» **Exercise brief**
Below are records; please set down exactly the lines from the first through the one containing "Cases from User".

» **Data for this task**
■ ■ ■ ■ ■
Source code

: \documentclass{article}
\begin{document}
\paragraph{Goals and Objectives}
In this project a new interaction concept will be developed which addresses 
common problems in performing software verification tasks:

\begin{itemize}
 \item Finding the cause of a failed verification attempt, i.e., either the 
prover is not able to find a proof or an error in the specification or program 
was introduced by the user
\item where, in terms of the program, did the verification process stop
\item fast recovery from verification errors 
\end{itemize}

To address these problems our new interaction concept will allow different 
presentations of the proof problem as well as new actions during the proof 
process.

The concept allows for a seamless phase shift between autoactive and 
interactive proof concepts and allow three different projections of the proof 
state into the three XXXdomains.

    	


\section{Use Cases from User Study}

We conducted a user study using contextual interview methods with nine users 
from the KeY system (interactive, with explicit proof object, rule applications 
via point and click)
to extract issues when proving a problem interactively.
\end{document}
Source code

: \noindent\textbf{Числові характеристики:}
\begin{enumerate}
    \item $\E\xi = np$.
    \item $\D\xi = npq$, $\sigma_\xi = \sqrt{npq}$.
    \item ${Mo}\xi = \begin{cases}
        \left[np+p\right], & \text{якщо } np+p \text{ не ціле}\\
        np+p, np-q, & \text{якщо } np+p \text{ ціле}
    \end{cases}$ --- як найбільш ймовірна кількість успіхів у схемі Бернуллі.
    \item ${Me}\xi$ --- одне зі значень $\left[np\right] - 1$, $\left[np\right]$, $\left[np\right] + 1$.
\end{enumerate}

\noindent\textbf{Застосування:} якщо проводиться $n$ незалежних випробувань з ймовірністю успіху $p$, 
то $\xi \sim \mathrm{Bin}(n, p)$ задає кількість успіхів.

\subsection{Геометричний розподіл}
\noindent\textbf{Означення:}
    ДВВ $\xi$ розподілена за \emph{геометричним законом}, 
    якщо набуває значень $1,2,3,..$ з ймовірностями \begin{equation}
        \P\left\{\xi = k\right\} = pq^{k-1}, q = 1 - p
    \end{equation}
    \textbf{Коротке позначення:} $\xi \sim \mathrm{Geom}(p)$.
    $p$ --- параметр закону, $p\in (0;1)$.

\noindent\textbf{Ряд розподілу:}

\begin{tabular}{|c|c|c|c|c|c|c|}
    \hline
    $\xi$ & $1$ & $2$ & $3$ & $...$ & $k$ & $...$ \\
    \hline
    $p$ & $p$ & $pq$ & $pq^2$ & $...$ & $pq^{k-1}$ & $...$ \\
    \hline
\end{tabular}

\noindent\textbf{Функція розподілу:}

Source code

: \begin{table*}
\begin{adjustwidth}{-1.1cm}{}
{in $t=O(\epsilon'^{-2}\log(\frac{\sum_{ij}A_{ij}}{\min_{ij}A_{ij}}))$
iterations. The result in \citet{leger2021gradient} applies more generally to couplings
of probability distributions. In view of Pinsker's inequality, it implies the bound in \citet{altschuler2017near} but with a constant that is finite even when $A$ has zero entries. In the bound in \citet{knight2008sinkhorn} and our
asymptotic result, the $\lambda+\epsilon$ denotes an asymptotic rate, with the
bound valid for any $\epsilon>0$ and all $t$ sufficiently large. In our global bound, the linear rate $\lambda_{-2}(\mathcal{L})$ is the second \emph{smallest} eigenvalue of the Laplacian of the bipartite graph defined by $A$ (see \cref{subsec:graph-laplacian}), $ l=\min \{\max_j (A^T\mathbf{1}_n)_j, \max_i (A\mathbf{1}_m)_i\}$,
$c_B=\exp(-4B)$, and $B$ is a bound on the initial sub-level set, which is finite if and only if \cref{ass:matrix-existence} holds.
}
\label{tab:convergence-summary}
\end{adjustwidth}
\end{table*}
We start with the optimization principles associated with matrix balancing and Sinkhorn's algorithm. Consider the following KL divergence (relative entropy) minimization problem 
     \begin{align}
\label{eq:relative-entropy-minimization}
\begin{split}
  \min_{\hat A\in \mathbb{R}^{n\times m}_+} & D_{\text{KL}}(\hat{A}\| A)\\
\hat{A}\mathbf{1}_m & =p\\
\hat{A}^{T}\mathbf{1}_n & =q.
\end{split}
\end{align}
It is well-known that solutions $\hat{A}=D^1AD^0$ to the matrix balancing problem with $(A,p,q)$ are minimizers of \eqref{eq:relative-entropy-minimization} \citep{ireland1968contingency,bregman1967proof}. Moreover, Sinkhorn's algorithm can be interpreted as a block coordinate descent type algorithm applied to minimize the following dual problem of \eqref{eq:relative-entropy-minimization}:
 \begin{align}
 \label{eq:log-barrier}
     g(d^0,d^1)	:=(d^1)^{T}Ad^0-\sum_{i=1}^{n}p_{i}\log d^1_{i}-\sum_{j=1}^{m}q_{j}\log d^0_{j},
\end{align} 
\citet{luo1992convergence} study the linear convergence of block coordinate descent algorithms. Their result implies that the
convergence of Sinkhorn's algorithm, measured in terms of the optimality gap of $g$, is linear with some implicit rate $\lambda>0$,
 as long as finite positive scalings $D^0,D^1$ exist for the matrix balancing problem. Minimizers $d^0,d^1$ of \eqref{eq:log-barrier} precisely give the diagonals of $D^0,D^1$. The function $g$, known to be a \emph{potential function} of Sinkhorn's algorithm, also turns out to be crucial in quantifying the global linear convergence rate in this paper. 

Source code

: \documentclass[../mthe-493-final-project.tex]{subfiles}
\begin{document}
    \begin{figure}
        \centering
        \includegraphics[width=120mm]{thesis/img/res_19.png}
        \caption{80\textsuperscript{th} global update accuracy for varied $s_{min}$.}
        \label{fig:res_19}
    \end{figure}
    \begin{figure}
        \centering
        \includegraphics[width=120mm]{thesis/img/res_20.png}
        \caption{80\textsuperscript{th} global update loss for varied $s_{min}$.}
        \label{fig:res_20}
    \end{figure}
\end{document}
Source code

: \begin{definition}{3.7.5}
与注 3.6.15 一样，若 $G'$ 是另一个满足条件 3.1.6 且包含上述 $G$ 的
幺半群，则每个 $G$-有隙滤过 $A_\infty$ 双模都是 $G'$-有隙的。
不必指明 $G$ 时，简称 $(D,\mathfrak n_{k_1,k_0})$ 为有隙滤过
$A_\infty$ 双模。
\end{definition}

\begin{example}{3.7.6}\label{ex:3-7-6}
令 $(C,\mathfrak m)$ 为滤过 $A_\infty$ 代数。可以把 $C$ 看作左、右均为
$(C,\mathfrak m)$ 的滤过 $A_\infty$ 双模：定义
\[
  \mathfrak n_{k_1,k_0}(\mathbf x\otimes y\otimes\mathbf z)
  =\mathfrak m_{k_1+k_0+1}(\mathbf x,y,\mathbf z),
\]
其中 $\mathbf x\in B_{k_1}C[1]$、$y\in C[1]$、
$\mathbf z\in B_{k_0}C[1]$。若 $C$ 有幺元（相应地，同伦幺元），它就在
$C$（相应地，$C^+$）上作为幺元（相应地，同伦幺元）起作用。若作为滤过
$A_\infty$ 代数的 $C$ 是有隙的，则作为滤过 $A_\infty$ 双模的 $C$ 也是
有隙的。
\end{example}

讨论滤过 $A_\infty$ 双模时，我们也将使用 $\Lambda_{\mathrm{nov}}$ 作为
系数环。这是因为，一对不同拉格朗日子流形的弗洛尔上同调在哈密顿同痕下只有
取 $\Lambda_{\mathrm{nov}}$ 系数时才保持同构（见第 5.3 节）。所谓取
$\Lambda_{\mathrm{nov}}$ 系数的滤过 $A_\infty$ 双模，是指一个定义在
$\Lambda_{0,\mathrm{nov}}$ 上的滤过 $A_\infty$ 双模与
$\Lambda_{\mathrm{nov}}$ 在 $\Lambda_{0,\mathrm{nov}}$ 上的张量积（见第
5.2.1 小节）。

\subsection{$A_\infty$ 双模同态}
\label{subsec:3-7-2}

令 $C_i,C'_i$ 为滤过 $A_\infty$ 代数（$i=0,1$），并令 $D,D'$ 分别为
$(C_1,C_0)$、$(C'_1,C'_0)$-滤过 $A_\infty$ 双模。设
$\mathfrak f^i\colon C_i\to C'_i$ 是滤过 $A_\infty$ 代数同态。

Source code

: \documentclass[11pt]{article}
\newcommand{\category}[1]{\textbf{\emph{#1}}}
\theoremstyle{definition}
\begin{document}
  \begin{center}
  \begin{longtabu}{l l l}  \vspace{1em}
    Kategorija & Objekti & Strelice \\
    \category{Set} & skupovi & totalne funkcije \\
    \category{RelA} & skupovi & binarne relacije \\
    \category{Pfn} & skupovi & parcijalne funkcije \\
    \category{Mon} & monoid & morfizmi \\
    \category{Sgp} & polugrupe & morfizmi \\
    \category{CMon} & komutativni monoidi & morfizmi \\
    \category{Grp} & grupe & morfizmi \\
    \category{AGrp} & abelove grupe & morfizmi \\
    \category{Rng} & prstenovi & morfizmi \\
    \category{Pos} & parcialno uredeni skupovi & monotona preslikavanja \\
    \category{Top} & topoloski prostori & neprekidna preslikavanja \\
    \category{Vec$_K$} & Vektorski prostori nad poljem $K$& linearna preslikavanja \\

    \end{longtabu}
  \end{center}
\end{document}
■ ■ ■ ■ ■
» **Answer to the problem**
Source code

: \documentclass{article}
\begin{document}
\paragraph{Goals and Objectives}
In this project a new interaction concept will be developed which addresses 
common problems in performing software verification tasks:

\begin{itemize}
 \item Finding the cause of a failed verification attempt, i.e., either the 
prover is not able to find a proof or an error in the specification or program 
was introduced by the user
\item where, in terms of the program, did the verification process stop
\item fast recovery from verification errors 
\end{itemize}

To address these problems our new interaction concept will allow different 
presentations of the proof problem as well as new actions during the proof 
process.

The concept allows for a seamless phase shift between autoactive and 
interactive proof concepts and allow three different projections of the proof 
state into the three XXXdomains.

    	


\section{Use Cases from User Study}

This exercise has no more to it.